▶ **INSTRUCTIONS TO FOLLOW**
Restate the records below exactly. Pictures are not part of the copy.

(Data extracted from a collection)

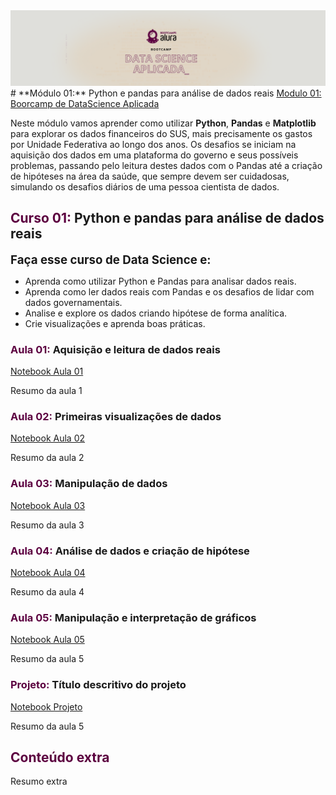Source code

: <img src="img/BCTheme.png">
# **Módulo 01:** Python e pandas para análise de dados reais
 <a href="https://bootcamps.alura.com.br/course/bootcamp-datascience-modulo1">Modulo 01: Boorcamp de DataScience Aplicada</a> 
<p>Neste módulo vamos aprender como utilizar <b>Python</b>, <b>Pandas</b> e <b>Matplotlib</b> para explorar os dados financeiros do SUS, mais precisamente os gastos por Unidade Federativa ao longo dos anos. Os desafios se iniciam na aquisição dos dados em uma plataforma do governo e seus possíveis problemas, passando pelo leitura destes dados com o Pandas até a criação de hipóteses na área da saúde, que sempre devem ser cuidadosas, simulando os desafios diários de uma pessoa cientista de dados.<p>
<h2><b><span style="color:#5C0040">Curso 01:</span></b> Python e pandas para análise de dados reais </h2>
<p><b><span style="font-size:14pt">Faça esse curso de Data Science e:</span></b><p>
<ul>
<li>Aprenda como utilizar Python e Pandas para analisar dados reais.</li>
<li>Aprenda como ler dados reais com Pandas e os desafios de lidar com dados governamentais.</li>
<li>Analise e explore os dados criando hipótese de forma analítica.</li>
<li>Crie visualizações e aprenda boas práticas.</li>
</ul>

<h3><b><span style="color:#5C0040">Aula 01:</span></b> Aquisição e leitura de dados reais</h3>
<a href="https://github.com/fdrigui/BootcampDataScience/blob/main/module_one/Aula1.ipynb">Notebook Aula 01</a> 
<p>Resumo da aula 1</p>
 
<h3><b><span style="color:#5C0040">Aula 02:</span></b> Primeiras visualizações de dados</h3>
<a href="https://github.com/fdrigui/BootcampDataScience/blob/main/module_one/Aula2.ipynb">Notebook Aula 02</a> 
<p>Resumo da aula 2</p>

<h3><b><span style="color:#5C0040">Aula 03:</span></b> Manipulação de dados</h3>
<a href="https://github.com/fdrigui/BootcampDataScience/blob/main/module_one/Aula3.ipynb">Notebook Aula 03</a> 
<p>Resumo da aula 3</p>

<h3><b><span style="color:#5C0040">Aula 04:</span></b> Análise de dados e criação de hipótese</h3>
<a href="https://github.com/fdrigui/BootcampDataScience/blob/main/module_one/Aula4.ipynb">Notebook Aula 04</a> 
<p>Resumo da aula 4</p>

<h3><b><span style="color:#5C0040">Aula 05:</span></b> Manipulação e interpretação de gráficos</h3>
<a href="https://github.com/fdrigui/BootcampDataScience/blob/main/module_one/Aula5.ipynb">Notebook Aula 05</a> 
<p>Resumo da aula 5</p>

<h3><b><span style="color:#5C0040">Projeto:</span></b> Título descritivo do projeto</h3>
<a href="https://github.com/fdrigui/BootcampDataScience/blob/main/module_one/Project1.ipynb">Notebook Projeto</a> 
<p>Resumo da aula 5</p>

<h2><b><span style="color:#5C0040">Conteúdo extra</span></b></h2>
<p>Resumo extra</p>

▶ **RESPONSE TO THE EXERCISE**
Source code

: <img src="img/BCTheme.png">
# **Módulo 01:** Python e pandas para análise de dados reais
 <a href="https://bootcamps.alura.com.br/course/bootcamp-datascience-modulo1">Modulo 01: Boorcamp de DataScience Aplicada</a> 
<p>Neste módulo vamos aprender como utilizar <b>Python</b>, <b>Pandas</b> e <b>Matplotlib</b> para explorar os dados financeiros do SUS, mais precisamente os gastos por Unidade Federativa ao longo dos anos. Os desafios se iniciam na aquisição dos dados em uma plataforma do governo e seus possíveis problemas, passando pelo leitura destes dados com o Pandas até a criação de hipóteses na área da saúde, que sempre devem ser cuidadosas, simulando os desafios diários de uma pessoa cientista de dados.<p>
<h2><b><span style="color:#5C0040">Curso 01:</span></b> Python e pandas para análise de dados reais </h2>
<p><b><span style="font-size:14pt">Faça esse curso de Data Science e:</span></b><p>
<ul>
<li>Aprenda como utilizar Python e Pandas para analisar dados reais.</li>
<li>Aprenda como ler dados reais com Pandas e os desafios de lidar com dados governamentais.</li>
<li>Analise e explore os dados criando hipótese de forma analítica.</li>
<li>Crie visualizações e aprenda boas práticas.</li>
</ul>

<h3><b><span style="color:#5C0040">Aula 01:</span></b> Aquisição e leitura de dados reais</h3>
<a href="https://github.com/fdrigui/BootcampDataScience/blob/main/module_one/Aula1.ipynb">Notebook Aula 01</a> 
<p>Resumo da aula 1</p>
 
<h3><b><span style="color:#5C0040">Aula 02:</span></b> Primeiras visualizações de dados</h3>
<a href="https://github.com/fdrigui/BootcampDataScience/blob/main/module_one/Aula2.ipynb">Notebook Aula 02</a> 
<p>Resumo da aula 2</p>

<h3><b><span style="color:#5C0040">Aula 03:</span></b> Manipulação de dados</h3>
<a href="https://github.com/fdrigui/BootcampDataScience/blob/main/module_one/Aula3.ipynb">Notebook Aula 03</a> 
<p>Resumo da aula 3</p>

<h3><b><span style="color:#5C0040">Aula 04:</span></b> Análise de dados e criação de hipótese</h3>
<a href="https://github.com/fdrigui/BootcampDataScience/blob/main/module_one/Aula4.ipynb">Notebook Aula 04</a> 
<p>Resumo da aula 4</p>

<h3><b><span style="color:#5C0040">Aula 05:</span></b> Manipulação e interpretação de gráficos</h3>
<a href="https://github.com/fdrigui/BootcampDataScience/blob/main/module_one/Aula5.ipynb">Notebook Aula 05</a> 
<p>Resumo da aula 5</p>

<h3><b><span style="color:#5C0040">Projeto:</span></b> Título descritivo do projeto</h3>
<a href="https://github.com/fdrigui/BootcampDataScience/blob/main/module_one/Project1.ipynb">Notebook Projeto</a> 
<p>Resumo da aula 5</p>

<h2><b><span style="color:#5C0040">Conteúdo extra</span></b></h2>
<p>Resumo extra</p>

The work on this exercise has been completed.